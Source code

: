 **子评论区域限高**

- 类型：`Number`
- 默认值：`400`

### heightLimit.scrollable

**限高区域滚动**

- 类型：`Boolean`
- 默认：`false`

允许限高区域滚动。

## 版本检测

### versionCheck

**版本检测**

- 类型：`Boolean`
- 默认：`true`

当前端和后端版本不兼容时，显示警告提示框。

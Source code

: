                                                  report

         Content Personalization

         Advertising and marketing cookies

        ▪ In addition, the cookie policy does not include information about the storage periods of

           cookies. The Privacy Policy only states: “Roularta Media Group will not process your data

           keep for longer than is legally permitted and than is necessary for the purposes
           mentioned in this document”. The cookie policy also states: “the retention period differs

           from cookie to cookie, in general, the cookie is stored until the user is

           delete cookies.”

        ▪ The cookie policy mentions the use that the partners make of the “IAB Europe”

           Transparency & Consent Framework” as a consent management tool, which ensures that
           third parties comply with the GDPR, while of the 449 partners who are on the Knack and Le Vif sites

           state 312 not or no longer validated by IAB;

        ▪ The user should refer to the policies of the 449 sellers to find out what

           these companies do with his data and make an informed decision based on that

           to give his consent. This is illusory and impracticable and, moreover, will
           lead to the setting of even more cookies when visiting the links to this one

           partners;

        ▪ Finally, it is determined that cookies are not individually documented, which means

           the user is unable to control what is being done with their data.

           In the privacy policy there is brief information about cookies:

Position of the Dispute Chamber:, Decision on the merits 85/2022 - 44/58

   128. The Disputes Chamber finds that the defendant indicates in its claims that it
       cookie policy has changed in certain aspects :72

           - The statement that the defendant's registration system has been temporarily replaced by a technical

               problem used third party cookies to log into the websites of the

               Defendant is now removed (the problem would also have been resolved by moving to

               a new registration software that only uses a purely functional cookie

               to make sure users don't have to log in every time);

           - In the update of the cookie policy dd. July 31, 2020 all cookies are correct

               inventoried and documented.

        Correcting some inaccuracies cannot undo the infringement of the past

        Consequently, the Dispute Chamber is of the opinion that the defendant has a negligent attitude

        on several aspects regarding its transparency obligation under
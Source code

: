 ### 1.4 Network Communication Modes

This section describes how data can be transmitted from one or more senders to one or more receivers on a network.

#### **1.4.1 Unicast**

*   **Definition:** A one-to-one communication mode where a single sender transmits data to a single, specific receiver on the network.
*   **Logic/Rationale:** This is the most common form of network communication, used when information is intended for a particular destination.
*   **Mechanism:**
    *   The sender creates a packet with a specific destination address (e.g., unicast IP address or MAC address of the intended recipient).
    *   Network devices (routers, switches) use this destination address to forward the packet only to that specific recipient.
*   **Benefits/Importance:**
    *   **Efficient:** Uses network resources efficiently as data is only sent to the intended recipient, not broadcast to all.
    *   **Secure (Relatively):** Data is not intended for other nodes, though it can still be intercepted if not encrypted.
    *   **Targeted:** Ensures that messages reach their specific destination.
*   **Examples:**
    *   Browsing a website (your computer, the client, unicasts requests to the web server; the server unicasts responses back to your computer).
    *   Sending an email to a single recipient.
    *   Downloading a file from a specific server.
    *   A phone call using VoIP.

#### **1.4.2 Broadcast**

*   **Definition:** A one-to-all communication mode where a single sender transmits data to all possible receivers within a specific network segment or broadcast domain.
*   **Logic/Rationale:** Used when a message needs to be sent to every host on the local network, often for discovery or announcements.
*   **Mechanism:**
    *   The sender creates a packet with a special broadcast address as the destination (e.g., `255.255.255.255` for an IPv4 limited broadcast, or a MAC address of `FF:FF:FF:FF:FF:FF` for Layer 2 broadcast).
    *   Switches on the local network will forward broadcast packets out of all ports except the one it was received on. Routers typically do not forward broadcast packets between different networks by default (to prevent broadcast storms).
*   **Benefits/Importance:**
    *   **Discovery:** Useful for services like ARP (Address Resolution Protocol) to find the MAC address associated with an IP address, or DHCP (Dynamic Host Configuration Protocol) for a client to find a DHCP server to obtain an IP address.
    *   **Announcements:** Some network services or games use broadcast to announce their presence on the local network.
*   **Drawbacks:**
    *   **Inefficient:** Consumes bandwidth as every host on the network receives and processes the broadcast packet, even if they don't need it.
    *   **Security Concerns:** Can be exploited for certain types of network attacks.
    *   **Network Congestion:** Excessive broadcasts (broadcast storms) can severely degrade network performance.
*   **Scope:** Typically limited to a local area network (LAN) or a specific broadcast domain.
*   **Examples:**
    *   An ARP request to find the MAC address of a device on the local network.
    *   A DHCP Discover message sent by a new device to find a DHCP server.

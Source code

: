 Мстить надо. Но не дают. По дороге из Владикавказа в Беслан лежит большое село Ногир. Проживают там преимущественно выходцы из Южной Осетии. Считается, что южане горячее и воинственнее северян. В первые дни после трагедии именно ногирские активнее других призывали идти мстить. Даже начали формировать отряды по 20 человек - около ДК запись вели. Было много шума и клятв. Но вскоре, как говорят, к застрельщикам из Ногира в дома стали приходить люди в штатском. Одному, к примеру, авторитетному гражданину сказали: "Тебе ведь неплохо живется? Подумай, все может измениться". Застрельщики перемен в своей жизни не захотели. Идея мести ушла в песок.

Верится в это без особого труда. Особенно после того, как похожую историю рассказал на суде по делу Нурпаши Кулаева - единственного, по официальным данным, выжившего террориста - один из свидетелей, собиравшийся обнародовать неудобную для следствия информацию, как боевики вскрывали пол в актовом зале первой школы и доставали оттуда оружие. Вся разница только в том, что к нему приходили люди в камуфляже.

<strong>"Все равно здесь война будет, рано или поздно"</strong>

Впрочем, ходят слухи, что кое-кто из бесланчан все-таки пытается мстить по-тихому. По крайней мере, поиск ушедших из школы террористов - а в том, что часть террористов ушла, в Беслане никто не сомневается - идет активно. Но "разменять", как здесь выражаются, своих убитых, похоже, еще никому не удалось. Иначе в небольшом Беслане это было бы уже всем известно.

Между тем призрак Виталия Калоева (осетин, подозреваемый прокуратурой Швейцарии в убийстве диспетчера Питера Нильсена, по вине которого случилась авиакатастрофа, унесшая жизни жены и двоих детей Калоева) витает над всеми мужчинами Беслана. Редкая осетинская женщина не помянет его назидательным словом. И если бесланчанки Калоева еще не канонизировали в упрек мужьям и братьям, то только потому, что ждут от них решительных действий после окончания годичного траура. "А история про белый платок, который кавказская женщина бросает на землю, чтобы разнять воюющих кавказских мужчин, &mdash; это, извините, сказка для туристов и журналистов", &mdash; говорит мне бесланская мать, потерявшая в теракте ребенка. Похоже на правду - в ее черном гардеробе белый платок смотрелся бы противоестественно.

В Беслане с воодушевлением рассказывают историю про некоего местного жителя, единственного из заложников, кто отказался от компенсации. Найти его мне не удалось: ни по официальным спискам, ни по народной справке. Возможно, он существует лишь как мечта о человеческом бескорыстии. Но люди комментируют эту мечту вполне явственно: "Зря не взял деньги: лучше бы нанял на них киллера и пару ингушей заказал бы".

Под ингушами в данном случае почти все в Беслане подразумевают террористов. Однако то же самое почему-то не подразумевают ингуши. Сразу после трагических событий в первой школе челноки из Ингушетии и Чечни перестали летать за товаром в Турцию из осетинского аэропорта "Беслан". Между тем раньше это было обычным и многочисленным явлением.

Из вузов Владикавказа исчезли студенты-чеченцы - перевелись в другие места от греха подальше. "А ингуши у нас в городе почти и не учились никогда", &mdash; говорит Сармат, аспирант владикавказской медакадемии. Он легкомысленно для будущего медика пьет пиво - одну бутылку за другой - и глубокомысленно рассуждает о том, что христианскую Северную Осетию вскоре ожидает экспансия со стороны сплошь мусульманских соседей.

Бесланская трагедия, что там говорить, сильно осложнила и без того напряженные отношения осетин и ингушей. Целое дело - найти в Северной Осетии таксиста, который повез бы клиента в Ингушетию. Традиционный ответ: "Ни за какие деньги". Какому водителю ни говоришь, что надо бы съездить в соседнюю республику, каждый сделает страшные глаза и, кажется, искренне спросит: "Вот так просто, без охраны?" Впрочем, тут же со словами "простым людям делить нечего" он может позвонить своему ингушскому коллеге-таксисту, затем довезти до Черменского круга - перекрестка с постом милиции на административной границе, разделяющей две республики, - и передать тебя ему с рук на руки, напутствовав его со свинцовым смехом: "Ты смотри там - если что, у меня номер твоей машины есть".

_What is needed_
Beginning with the first line of the listing above, print each line exactly until you have printed the line that contains "cookies. The Privacy".

_Output for this task_
Source code

: **子评论区域限高**

- 类型：`Number`
- 默认值：`400`

### heightLimit.scrollable

**限高区域滚动**

- 类型：`Boolean`
- 默认：`false`

允许限高区域滚动。

## 版本检测

### versionCheck

**版本检测**

- 类型：`Boolean`
- 默认：`true`

当前端和后端版本不兼容时，显示警告提示框。

Source code

:                                                  report

         Content Personalization

         Advertising and marketing cookies

        ▪ In addition, the cookie policy does not include information about the storage periods of

           cookies. The Privacy Policy only states: “Roularta Media Group will not process your data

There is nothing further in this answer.